DATA FOR REVIEW =
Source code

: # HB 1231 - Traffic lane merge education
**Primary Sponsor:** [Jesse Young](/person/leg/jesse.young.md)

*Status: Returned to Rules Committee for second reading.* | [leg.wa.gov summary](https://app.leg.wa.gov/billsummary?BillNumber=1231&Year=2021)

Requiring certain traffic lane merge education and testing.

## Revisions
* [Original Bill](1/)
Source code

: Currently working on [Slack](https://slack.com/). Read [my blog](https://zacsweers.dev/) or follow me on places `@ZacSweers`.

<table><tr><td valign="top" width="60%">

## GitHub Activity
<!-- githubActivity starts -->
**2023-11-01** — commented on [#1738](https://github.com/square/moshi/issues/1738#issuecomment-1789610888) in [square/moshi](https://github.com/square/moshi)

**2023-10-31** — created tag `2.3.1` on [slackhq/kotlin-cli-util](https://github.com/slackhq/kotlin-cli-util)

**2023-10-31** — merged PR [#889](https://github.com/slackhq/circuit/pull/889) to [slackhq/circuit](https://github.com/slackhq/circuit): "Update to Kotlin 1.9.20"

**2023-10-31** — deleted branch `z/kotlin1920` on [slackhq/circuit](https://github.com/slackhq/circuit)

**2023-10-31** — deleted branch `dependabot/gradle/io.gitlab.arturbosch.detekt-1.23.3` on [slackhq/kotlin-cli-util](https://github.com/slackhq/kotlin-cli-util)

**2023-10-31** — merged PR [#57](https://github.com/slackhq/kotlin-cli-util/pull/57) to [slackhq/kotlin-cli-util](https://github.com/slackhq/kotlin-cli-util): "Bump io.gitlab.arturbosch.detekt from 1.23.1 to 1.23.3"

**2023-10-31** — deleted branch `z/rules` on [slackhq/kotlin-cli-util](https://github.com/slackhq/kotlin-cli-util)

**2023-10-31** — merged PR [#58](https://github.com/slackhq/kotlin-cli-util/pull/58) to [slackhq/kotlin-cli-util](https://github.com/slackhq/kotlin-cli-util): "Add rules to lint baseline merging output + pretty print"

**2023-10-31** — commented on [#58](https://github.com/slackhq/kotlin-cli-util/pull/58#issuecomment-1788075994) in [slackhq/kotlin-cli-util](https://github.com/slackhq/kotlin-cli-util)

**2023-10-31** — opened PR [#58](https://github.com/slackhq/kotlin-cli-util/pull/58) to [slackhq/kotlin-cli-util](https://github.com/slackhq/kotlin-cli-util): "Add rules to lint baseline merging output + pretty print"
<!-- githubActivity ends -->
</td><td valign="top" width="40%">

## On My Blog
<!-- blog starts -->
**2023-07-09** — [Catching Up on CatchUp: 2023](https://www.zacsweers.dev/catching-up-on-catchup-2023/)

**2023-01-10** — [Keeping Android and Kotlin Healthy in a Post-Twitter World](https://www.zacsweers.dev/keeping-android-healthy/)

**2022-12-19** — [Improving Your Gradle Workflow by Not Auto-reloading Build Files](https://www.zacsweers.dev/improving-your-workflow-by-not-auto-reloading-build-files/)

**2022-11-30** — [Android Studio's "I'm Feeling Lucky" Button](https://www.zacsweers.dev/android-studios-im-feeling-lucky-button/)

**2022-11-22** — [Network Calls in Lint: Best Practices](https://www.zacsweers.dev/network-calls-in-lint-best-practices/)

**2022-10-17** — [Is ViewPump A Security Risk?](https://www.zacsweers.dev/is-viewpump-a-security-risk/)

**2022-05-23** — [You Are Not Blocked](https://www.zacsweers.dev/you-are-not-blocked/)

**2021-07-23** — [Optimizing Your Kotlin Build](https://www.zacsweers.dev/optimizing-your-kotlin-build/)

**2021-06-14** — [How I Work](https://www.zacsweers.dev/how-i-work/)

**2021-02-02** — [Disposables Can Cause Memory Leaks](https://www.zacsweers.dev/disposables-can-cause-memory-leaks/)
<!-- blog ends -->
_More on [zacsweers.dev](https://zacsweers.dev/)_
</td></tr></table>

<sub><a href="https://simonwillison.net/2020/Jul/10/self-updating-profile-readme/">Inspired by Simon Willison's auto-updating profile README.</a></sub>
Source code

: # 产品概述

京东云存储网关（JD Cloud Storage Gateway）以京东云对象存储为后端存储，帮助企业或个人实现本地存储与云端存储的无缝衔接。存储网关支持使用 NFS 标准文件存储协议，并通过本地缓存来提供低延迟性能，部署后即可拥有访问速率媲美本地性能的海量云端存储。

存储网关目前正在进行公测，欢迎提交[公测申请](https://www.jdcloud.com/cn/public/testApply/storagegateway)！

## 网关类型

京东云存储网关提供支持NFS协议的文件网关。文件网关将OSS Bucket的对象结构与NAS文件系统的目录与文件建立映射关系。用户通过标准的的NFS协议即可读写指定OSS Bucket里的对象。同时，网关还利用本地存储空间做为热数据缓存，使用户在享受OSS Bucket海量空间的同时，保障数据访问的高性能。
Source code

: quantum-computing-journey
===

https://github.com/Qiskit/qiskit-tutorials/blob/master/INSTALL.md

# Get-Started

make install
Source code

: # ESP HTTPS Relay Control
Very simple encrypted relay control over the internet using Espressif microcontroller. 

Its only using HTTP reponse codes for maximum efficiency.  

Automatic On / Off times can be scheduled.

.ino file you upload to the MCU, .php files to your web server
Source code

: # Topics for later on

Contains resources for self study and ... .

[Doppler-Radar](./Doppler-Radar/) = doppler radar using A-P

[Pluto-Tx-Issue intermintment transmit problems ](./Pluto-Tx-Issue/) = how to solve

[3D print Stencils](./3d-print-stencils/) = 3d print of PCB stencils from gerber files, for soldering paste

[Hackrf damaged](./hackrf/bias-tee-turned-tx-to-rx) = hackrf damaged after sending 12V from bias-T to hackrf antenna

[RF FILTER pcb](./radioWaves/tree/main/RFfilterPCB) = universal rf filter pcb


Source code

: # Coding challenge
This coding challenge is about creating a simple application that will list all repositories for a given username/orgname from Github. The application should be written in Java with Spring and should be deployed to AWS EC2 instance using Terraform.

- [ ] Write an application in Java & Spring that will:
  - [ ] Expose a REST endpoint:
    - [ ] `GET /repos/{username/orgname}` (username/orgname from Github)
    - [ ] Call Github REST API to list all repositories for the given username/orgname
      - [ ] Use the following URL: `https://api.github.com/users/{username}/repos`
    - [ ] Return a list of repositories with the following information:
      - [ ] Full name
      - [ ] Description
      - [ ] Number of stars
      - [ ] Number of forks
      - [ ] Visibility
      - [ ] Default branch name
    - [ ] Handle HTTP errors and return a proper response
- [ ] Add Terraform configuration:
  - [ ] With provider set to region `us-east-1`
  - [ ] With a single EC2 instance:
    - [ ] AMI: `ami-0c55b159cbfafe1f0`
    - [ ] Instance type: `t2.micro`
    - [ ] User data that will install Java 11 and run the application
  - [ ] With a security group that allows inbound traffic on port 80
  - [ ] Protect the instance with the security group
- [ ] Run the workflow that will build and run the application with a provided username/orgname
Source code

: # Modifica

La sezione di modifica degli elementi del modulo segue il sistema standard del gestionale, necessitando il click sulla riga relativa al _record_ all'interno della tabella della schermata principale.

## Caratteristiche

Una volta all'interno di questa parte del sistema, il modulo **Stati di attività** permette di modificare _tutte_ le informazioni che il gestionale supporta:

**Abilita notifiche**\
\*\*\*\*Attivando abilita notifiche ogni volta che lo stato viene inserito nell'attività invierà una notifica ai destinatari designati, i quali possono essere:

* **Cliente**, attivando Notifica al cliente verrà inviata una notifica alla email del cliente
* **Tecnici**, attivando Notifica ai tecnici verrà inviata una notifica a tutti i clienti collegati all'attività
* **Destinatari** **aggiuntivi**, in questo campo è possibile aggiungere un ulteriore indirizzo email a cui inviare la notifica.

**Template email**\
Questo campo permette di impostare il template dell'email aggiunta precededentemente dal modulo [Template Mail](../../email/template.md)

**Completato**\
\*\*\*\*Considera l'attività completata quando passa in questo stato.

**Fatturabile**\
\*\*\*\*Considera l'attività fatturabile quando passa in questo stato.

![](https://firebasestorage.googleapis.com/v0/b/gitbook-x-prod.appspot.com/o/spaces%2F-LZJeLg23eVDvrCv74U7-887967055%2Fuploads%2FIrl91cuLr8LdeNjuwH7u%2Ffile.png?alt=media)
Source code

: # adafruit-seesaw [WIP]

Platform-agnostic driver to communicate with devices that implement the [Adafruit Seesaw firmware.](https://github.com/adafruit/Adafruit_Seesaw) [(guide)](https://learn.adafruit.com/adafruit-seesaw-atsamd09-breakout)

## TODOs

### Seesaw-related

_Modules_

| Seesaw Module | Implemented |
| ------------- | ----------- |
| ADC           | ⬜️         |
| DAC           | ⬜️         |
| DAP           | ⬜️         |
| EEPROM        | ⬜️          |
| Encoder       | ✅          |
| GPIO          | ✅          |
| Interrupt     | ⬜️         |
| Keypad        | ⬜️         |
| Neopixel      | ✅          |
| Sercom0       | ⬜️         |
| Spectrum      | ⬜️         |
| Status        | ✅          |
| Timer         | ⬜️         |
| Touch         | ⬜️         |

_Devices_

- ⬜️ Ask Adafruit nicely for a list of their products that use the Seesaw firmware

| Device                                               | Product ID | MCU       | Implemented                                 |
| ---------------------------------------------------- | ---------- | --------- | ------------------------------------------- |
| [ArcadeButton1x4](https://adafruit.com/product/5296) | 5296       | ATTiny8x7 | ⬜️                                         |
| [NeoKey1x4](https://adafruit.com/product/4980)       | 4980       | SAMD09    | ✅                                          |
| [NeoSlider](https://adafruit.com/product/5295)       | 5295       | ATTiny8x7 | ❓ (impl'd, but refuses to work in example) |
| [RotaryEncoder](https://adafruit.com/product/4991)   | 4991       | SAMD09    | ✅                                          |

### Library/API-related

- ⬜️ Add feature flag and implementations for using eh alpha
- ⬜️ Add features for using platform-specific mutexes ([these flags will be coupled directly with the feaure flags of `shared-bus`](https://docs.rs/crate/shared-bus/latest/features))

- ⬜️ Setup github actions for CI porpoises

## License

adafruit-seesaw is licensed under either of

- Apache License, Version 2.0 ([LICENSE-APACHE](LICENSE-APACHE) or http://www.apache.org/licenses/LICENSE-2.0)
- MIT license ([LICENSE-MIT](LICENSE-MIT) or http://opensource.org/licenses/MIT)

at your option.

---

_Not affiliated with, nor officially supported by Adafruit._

BRIEF = Among the lines above, which ones hold the string "issuecomment"? Show them.

OUTPUT =
**2023-11-01** — commented on [#1738](https://github.com/square/moshi/issues/1738#issuecomment-1789610888) in [square/moshi](https://github.com/square/moshi)
**2023-10-31** — commented on [#58](https://github.com/slackhq/kotlin-cli-util/pull/58#issuecomment-1788075994) in [slackhq/kotlin-cli-util](https://github.com/slackhq/kotlin-cli-util)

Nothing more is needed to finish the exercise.